A lot has already been told, written, and broadcasted on radio and television about the new President of India ever since she was put forward as a Presidential candidate by the government and its allied partners NDA.

But here I am going to write about her as a person, as I found her during my meetings with her on my regular annual visits to India when she was the Governor of the state of Jharkhand. I also met her during her visits to Dumka, the sub-capital of the state.

My first meeting with Her Excellency was at RAJ BHAWAN, Ranchi when she was the Governor of the state of Jharkhand. After greeting her with folded hands and saying ADI MANOT JOHAR in my mother tongue Santhali, she asked me to sit down.

I then started to introduce myself to Her Excellency, saying that I was born during the British Raj in a village called BOARIJOR in the subdivision of Godda in the greater Santhal Pargana district in the then united Bihar. Now it falls under the Godda district in the state of Jharkhand. I studied at different village schools before reaching the premier school of the district at that time called Dumka Zila school in the 10th class, where my eyes and mind opened up and I decided to become a doctor.

I went on to tell her that, there was not a single college in the whole of the greater district of Santhal Pargana at that time. I decided to go to the best available in the state which was in the capital city of Patna. I joined the Science College and then studied medicine at the then Prince of Wales Medical College. While doing my medicine course I competed and won a Govt. of India scholarship to learn flying and I qualified as a pilot before becoming a doctor. I was always looking out for opportunities and seizing them. While working as a Civil assistant surgeon at Jamtara, a subdivisional town of Bihar I came to know that there was a scholarship for Adivasi doctors for higher training in the UK and managed to secure this and went to the United Kingdom in 1965 and have been here since. But I never forgot India and its people and in particular tribal people of (then Bihar and now) Jharkhand and kept on coming back to do some social, cultural, educational, medical & charity work amongst our adivasi communities.

I also told her how I have traveled widely in tribal areas of India, Nepal, and Bangladesh. I also informed her about my visit to the Mayurbhanj district of Odisha and spending a night in a hotel in Rairangpur which is very close to her home.

This brief interaction helped me to have access to her each time I visited India and I made sure that I called on her.

My impression of her is very positive. We always talked about educating our people so that our eyes and mind open up and we are able to resist exploitation by others. As a Chancellor of the universities of Jharkhand, she visited them regularly and implored them to make education accessible to all.
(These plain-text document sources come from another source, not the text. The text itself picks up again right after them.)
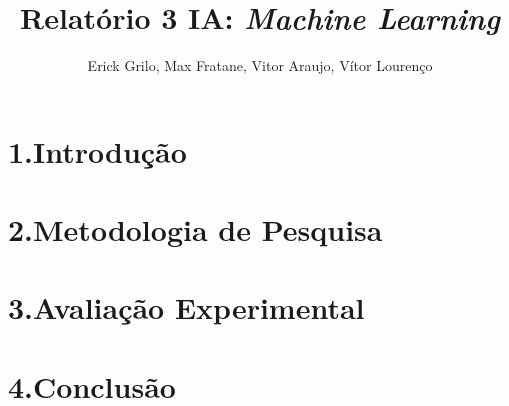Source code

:\documentclass[12pt]{article}
\title{Relatório 3 IA: \textit{Machine Learning}}
\author{Erick Grilo\inst{1}, Max Fratane\inst{1}, Vitor Araujo\inst{1}, Vítor Lourenço\inst{1}}
\begin{document}
 

\maketitle
\begin{resumo}
\end{resumo}


\section{1.\quad Introdução}


\section{2.\quad Metodologia de Pesquisa}


\section{3.\quad Avaliação Experimental}


\section{4.\quad Conclusão}




\end{document}

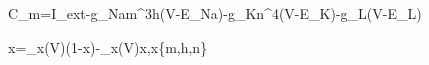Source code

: C_m=I_{\rm ext}-\overline g_{Na}m^3h(V-E_{Na})-\overline g_Kn^4(V-E_K)-g_L(V-E_L)

\dot x=\alpha_x(V)(1-x)-\beta_x(V)x,\qquad x\in\{m,h,n\}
Adivasis should speak their own languages

She was also very particular about our languages, culture, and traditions and she suggested that all Adivasis should speak their own languages not only within the four walls of their houses but also outside their houses when they come in contact with fellow Adivasis. We should learn regional languages like Hindi, Bengali, Oriya, or wherever we are domiciled or depending upon where we reside. We should also learn English when we go to schools and colleges. We are naturally trilingual from birth which is a great advantage rather than a handicap. We should all try to take advantage of this and be proud of it. By following such simple advice from her, we can preserve and promote our languages, customs, and traditions and be proud of telling others who we are, and hold our heads high.

As regards tribal land rights and livelihood, she was fully aware of them and was not just an official rubber stamp as suggested by some of our people. In November 2016, the then Jharkhand government forwarded the proposed amendments to the two acts, namely the Chhotanagpur Tenancy (CNT) Act and Santhal Pargana Tenancy (SPT) Act – to the Governor for her approval.

“How the amendments will benefit the tribal people?”

The Jharkhand government at that time had managed to pass the amendments by voice vote amid stiff protests from the opposition parties in the assembly. Draupadi Murmu, Governor of Jharkhand on June 2017 returned the amendment bills with a query. “How the amendments will benefit the tribal people?” was the query posed to the Chief Minister Raghubar Das-led government.

She had returned the amendment bill to the state government for reconsideration rather than just signing it. That shows she would not do anything against her conscience and within her constitutional position.

As regards her personal qualities, I found her to be polite and very welcoming. She makes her visitors feel relaxed and encourages them to talk freely about their problems and concerns.

My personal impression of the President is that she will protect the human rights of all Indians within the confine of her constitutional powers. She will also try to protect the livelihood and land rights of all Adivasi/forest dwellers within her constitutional position and rights. At least she will try and ensure that they are adequately compensated and rehabilitated when they are displaced for the greater good of the country.

In the meantime, all Adivasis should rejoice in the fact that one of us is occupying the highest office of the country, The Presidency of India at Raisina Hills, Rashtrapati Bhawan, New Delhi.